__Exercise details__
Starting at the top line and ending at the bottom one, repeat the entries exactly and drop every picture.
Data in this exercise Block Start
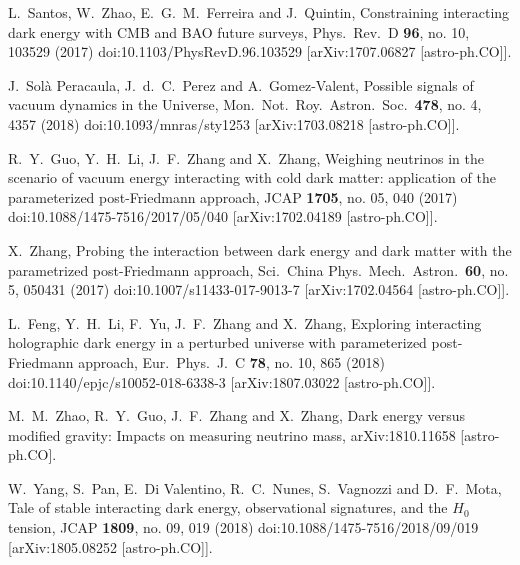 \documentclass[aps,prd,nofootinbib,amsmath,amssymb,superscriptaddress,twocolumn,10pt]{revtex4}%
\begin{document}
\begin{thebibliography}{99}
  L.~Santos, W.~Zhao, E.~G.~M.~Ferreira and J.~Quintin,
  Constraining interacting dark energy with CMB and BAO future surveys,
  Phys.\ Rev.\ D {\bf 96}, no. 10, 103529 (2017)
  doi:10.1103/PhysRevD.96.103529
  [arXiv:1707.06827 [astro-ph.CO]].

  J.~Solà Peracaula, J.~d.~C.~Perez and A.~Gomez-Valent,
  Possible signals of vacuum dynamics in the Universe,
  Mon.\ Not.\ Roy.\ Astron.\ Soc.\  {\bf 478}, no. 4, 4357 (2018)
  doi:10.1093/mnras/sty1253
  [arXiv:1703.08218 [astro-ph.CO]].

  R.~Y.~Guo, Y.~H.~Li, J.~F.~Zhang and X.~Zhang,
  Weighing neutrinos in the scenario of vacuum energy interacting with cold dark matter: application of the parameterized post-Friedmann approach,
  JCAP {\bf 1705}, no. 05, 040 (2017)
  doi:10.1088/1475-7516/2017/05/040
  [arXiv:1702.04189 [astro-ph.CO]].

  X.~Zhang,
  Probing the interaction between dark energy and dark matter with the parametrized post-Friedmann approach,
  Sci.\ China Phys.\ Mech.\ Astron.\  {\bf 60}, no. 5, 050431 (2017)
  doi:10.1007/s11433-017-9013-7
  [arXiv:1702.04564 [astro-ph.CO]].

  L.~Feng, Y.~H.~Li, F.~Yu, J.~F.~Zhang and X.~Zhang,
  Exploring interacting holographic dark energy in a perturbed universe with parameterized post-Friedmann approach,
  Eur.\ Phys.\ J.\ C {\bf 78}, no. 10, 865 (2018)
  doi:10.1140/epjc/s10052-018-6338-3
  [arXiv:1807.03022 [astro-ph.CO]].


  M.~M.~Zhao, R.~Y.~Guo, J.~F.~Zhang and X.~Zhang,
  Dark energy versus modified gravity: Impacts on measuring neutrino mass,
  arXiv:1810.11658 [astro-ph.CO].



  W.~Yang, S.~Pan, E.~Di Valentino, R.~C.~Nunes, S.~Vagnozzi and D.~F.~Mota,
  Tale of stable interacting dark energy, observational signatures, and the $H_0$ tension,
  JCAP {\bf 1809}, no. 09, 019 (2018)
  doi:10.1088/1475-7516/2018/09/019
  [arXiv:1805.08252 [astro-ph.CO]].


\end{thebibliography}
\end{document}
Data in this exercise Block End
__Answer__
 \documentclass[aps,prd,nofootinbib,amsmath,amssymb,superscriptaddress,twocolumn,10pt]{revtex4}%
\begin{document}
\begin{thebibliography}{99}
  L.~Santos, W.~Zhao, E.~G.~M.~Ferreira and J.~Quintin,
  Constraining interacting dark energy with CMB and BAO future surveys,
  Phys.\ Rev.\ D {\bf 96}, no. 10, 103529 (2017)
  doi:10.1103/PhysRevD.96.103529
  [arXiv:1707.06827 [astro-ph.CO]].

  J.~Solà Peracaula, J.~d.~C.~Perez and A.~Gomez-Valent,
  Possible signals of vacuum dynamics in the Universe,
  Mon.\ Not.\ Roy.\ Astron.\ Soc.\  {\bf 478}, no. 4, 4357 (2018)
  doi:10.1093/mnras/sty1253
  [arXiv:1703.08218 [astro-ph.CO]].

  R.~Y.~Guo, Y.~H.~Li, J.~F.~Zhang and X.~Zhang,
  Weighing neutrinos in the scenario of vacuum energy interacting with cold dark matter: application of the parameterized post-Friedmann approach,
  JCAP {\bf 1705}, no. 05, 040 (2017)
  doi:10.1088/1475-7516/2017/05/040
  [arXiv:1702.04189 [astro-ph.CO]].

  X.~Zhang,
  Probing the interaction between dark energy and dark matter with the parametrized post-Friedmann approach,
  Sci.\ China Phys.\ Mech.\ Astron.\  {\bf 60}, no. 5, 050431 (2017)
  doi:10.1007/s11433-017-9013-7
  [arXiv:1702.04564 [astro-ph.CO]].

  L.~Feng, Y.~H.~Li, F.~Yu, J.~F.~Zhang and X.~Zhang,
  Exploring interacting holographic dark energy in a perturbed universe with parameterized post-Friedmann approach,
  Eur.\ Phys.\ J.\ C {\bf 78}, no. 10, 865 (2018)
  doi:10.1140/epjc/s10052-018-6338-3
  [arXiv:1807.03022 [astro-ph.CO]].


  M.~M.~Zhao, R.~Y.~Guo, J.~F.~Zhang and X.~Zhang,
  Dark energy versus modified gravity: Impacts on measuring neutrino mass,
  arXiv:1810.11658 [astro-ph.CO].



  W.~Yang, S.~Pan, E.~Di Valentino, R.~C.~Nunes, S.~Vagnozzi and D.~F.~Mota,
  Tale of stable interacting dark energy, observational signatures, and the $H_0$ tension,
  JCAP {\bf 1809}, no. 09, 019 (2018)
  doi:10.1088/1475-7516/2018/09/019
  [arXiv:1805.08252 [astro-ph.CO]].


\end{thebibliography}
\end{document}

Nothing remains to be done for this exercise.